At MQR we had planned to celebrate emerging writers as part of our 60th anniversary before the presidential elections and the troubling events that followed. In our previous issue, we celebrated our six decades of existence by seeking and finding a treasure trove of essays, stories, and poems that enlightened, moved, and thrilled us and also spoke to our current moment in imaginative and unforeseen ways. By featuring emerging writers in this issue, we celebrate a community that has sought a place in our pages. And while I don’t have the statistics at hand, emerging writers, at least in recent years, have been a large percentage of the writers MQR has chosen to publish. It’s a great honor for us to be such a trusted platform of the nation’s and the world’s emerging writers.

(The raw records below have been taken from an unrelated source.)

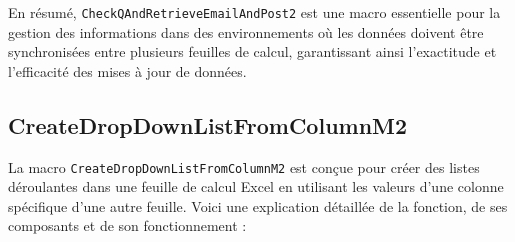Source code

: \documentclass[a4paper, oneside, 12pt, final]{extreport}
\begin{document}
En résumé, \texttt{CheckQAndRetrieveEmailAndPost2} est une macro essentielle pour la gestion des informations dans des environnements où les données doivent être synchronisées entre plusieurs feuilles de calcul, garantissant ainsi l'exactitude et l'efficacité des mises à jour de données.
\subsection{CreateDropDownListFromColumnM2}

La macro \texttt{CreateDropDownListFromColumnM2} est conçue pour créer des listes déroulantes dans une feuille de calcul Excel en utilisant les valeurs d'une colonne spécifique d'une autre feuille. Voici une explication détaillée de la fonction, de ses composants et de son fonctionnement :
\end{document}
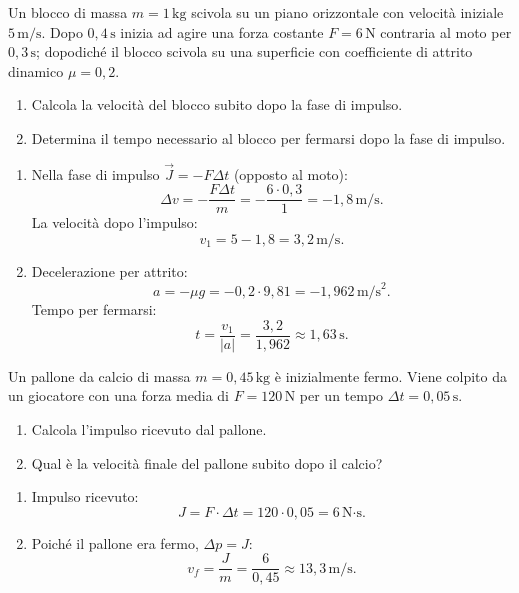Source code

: \begin{question}[ID=1.5, subtitle={Variazione di velocità con impulso e attrito}, tags={impulso, attrito}, difficulty=difficile]
Un blocco di massa \(m = 1 \, \text{kg}\) scivola su un piano orizzontale con velocità iniziale \(5 \, \text{m/s}\). Dopo \(0{,}4 \, \text{s}\) inizia ad agire una forza costante \(F = 6 \, \text{N}\) contraria al moto per \(0{,}3 \, \text{s}\); dopodiché il blocco scivola su una superficie con coefficiente di attrito dinamico \(\mu = 0{,}2\).
\begin{enumerate}
    \item Calcola la velocità del blocco subito dopo la fase di impulso.
    \item Determina il tempo necessario al blocco per fermarsi dopo la fase di impulso.
\end{enumerate}
\begin{solution}
    \begin{enumerate}
        \item Nella fase di impulso \(\vec{J} = -F\Delta t\) (opposto al moto):
        \[
            \Delta v = -\frac{F \Delta t}{m} = -\frac{6 \cdot 0{,}3}{1} = -1{,}8 \, \text{m/s}.
        \]
        La velocità dopo l'impulso:
        \[
            v_1 = 5 - 1{,}8 = 3{,}2 \, \text{m/s}.
        \]
        \item Decelerazione per attrito:
        \[
            a = -\mu g = -0{,}2 \cdot 9{,}81 = -1{,}962 \, \text{m/s}^2.
        \]
        Tempo per fermarsi:
        \[
            t = \frac{v_1}{|a|} = \frac{3{,}2}{1{,}962} \approx 1{,}63 \, \text{s}.
        \]
    \end{enumerate}
\end{solution}
\end{question}


\begin{question}[ID=1.6, subtitle={Velocità di un pallone dopo un calcio}, tags={impulso}, difficulty=media]
Un pallone da calcio di massa \(m = 0{,}45 \, \text{kg}\) è inizialmente fermo. Viene colpito da un giocatore con una forza media di \(F = 120 \, \text{N}\) per un tempo \(\Delta t = 0{,}05 \, \text{s}\).
\begin{enumerate}
    \item Calcola l'impulso ricevuto dal pallone.
    \item Qual è la velocità finale del pallone subito dopo il calcio?
\end{enumerate}
\begin{solution}
    \begin{enumerate}
        \item Impulso ricevuto:
        \[
            J = F \cdot \Delta t = 120 \cdot 0{,}05 = 6 \, \text{N·s}.
        \]
        \item Poiché il pallone era fermo, \(\Delta p = J\):
        \[
            v_f = \frac{J}{m} = \frac{6}{0{,}45} \approx 13{,}3 \, \text{m/s}.
        \]
    \end{enumerate}
\end{solution}
\end{question}

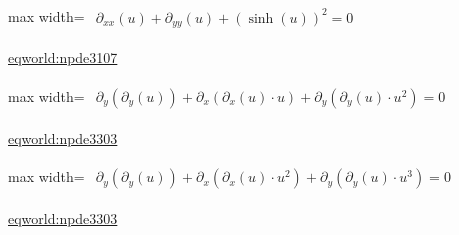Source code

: \documentclass[10pt,a4paper]{article}
\begin{document}
\begin{minipage}{\linewidth}
\begin{center}\begin{adjustbox}{max width=\linewidth}$\displaystyle\begin{gathered}\begin{gathered}\partial_{xx}(u)+\partial_{yy}(u)+(\sinh(u))^{2}=0\end{gathered}\end{gathered}$\end{adjustbox}\end{center}
{\small \href{https://eqworld.ipmnet.ru/en/solutions/npde/npde3107.pdf}{eqworld:npde3107}}\par
\end{minipage}\par\vspace{7mm}

\begin{minipage}{\linewidth}
\begin{center}\begin{adjustbox}{max width=\linewidth}$\displaystyle\begin{gathered}\begin{gathered}\partial_{y}(\partial_{y}(u))+\partial_{x}(\partial_{x}(u)\cdot u)+\partial_{y}(\partial_{y}(u)\cdot u^{2})=0\end{gathered}\end{gathered}$\end{adjustbox}\end{center}
{\small \href{https://eqworld.ipmnet.ru/en/solutions/npde/npde3303.pdf}{eqworld:npde3303}}\par
\end{minipage}\par\vspace{7mm}

\begin{minipage}{\linewidth}
\begin{center}\begin{adjustbox}{max width=\linewidth}$\displaystyle\begin{gathered}\begin{gathered}\partial_{y}(\partial_{y}(u))+\partial_{x}(\partial_{x}(u)\cdot u^{2})+\partial_{y}(\partial_{y}(u)\cdot u^{3})=0\end{gathered}\end{gathered}$\end{adjustbox}\end{center}
{\small \href{https://eqworld.ipmnet.ru/en/solutions/npde/npde3303.pdf}{eqworld:npde3303}}\par
\end{minipage}\par\vspace{7mm}
\end{document}
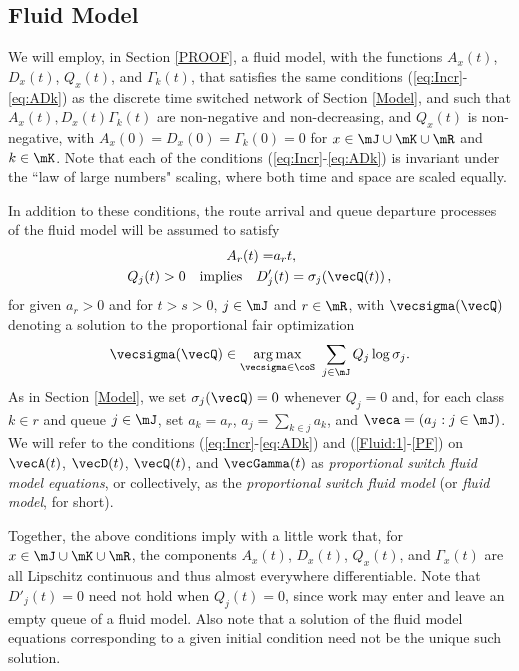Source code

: \documentclass{amsart}
\begin{document}
\subsection{Fluid Model}\label{fluidmodel}

We will employ, in Section \ref{PROOF}, a fluid model, with the functions  
$A_x(t)$, $D_x(t)$, $Q_x(t)$, and $\Gamma_k(t)$, 
that satisfies the same conditions (\ref{eq:Incr}-\ref{eq:ADk}) as the discrete time switched network of Section \ref{Model}, and such that
$A_x(t), D_x(t)$$\Gamma_k(t)$ are non-negative and non-decreasing,
and $Q_x(t)$ is non-negative, with $A_x(0) = D_x(0)=\Gamma_k(0) =0$ for $x\in \mJ\cup \mK\cup \mR$ and $k\in\mK$.
Note that each of the conditions (\ref{eq:Incr}-\ref{eq:ADk}) is invariant under the ``law of large numbers" scaling, where both time and space are scaled equally. 

In addition to these conditions, the route arrival and queue departure processes of the fluid model will be assumed to satisfy
\begin{align}
A_r(t) =& a_r t \label{Fluid:1},\\
Q_j(t) >0 \quad \text{implies} \quad   D_j\rq{}&(t) = \sigma_j ( \vecQ(t))\,, \label{Fluid:3}
\end{align}
for given $a_r > 0$ and for $t>s>0$, $j\in\mJ$ and $r\in\mR$, with $\vecsigma(\vecQ)$ denoting a solution to the proportional fair optimization
\begin{equation}\label{PF}
\vecsigma(\vecQ) \in \operatorname*{arg\,max}_{\vecsigma\in \coS} \,\,\sum_{j\in\mJ} Q_j \log \sigma_j.
\end{equation}
As in Section \ref{Model}, we set $\sigma_j(\vecQ)=0$ whenever $Q_j=0$ and, for each class $k\in r$ and queue $j\in\mJ$, set $a_k = a_{r}$, $a_j = \sum_{k \in j} a_k$, and $\veca=(a_j : j\in\mJ)$.
We will refer to the conditions (\ref{eq:Incr}-\ref{eq:ADk}) and (\ref{Fluid:1}-\ref{PF}) on $\vecA(t)$, $\vecD(t)$, $\vecQ(t)$, and $\vecGamma (t)$ as \emph{proportional switch fluid model equations}, or collectively, as the \emph{proportional switch fluid model} (or \emph{fluid model}, for short).

Together, the above conditions imply with a little work that, for $x\in \mJ\cup \mK\cup \mR $, the components $A_x (t)$, $D_x (t)$, $Q_x (t)$, and $\Gamma_x (t)$ are all Lipschitz continuous and thus almost everywhere differentiable.
Note that $D'_j(t)=0$ need not hold when $Q_j(t)=0$, since work may
enter and leave an empty queue of a fluid model.  Also note that a solution of the fluid model equations corresponding
to a given initial condition need not be the unique such solution.  
\end{document}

The works we’ve chosen for this issue also speak to our moment in resonant and poignant ways. Several of our poems and stories address the body and childbearing, more precisely, the female body and motherhood. It’s as if the revelations and reverberation of the Me Too movement are becoming occasions to celebrate, to rename and remember the female body as a site of nurturance, creativity, and restoration. Our writers take on the vicious cycle of debt, poverty, violence, and drug use that has hit the American middle class in recent decades and examine it with heart and sobriety. Also, the struggles of neurodivergent and LGBTQ individuals are examined in masterful prose. The aggressive racist and anti-immigrant policies of the last presidential administration and its brutality-by-tweet are confronted with irony and probing depiction. And we can perhaps now say that all explorations of place and memories of past abodes have become by necessity a form of ecological literature, for it is not only the past that is being recalled in such writing now but also the fact that these places have all been effaced by pollution, disuse, and climate change. Along with such devastation comes a search for new metaphors for damage and the potential for healing.
Our emerging writers are covering a wider geographical and cultural landscape than ever before. Our American language is being forced to cut through what I’ll call anthropological barriers, finding a way to express human experience without reducing or stereotyping it. The language in the hands of our emerging writers is taking on the amoral drive for success and conquest and the veneer of American civility and approachability that have long served as cover-up for brutal realpolitik. The word “home,” as an almost uniquely American quest, can be heard as a murmur in these texts, where also the ghosts of the dead make frequent appearances for they too have not been able to find rest in the hereafter.
In the words of Stephanie Glazier, we, having gotten to what seems like a cultural and political impasse, are seeking “something that means / not only sings praise.” And as if responding to the same impulse, Yun Wei tells us that we need to go beyond our familiar routes or roads, we must invent ways of moving and growing that will carry us with them and assure us that “this is not the end.”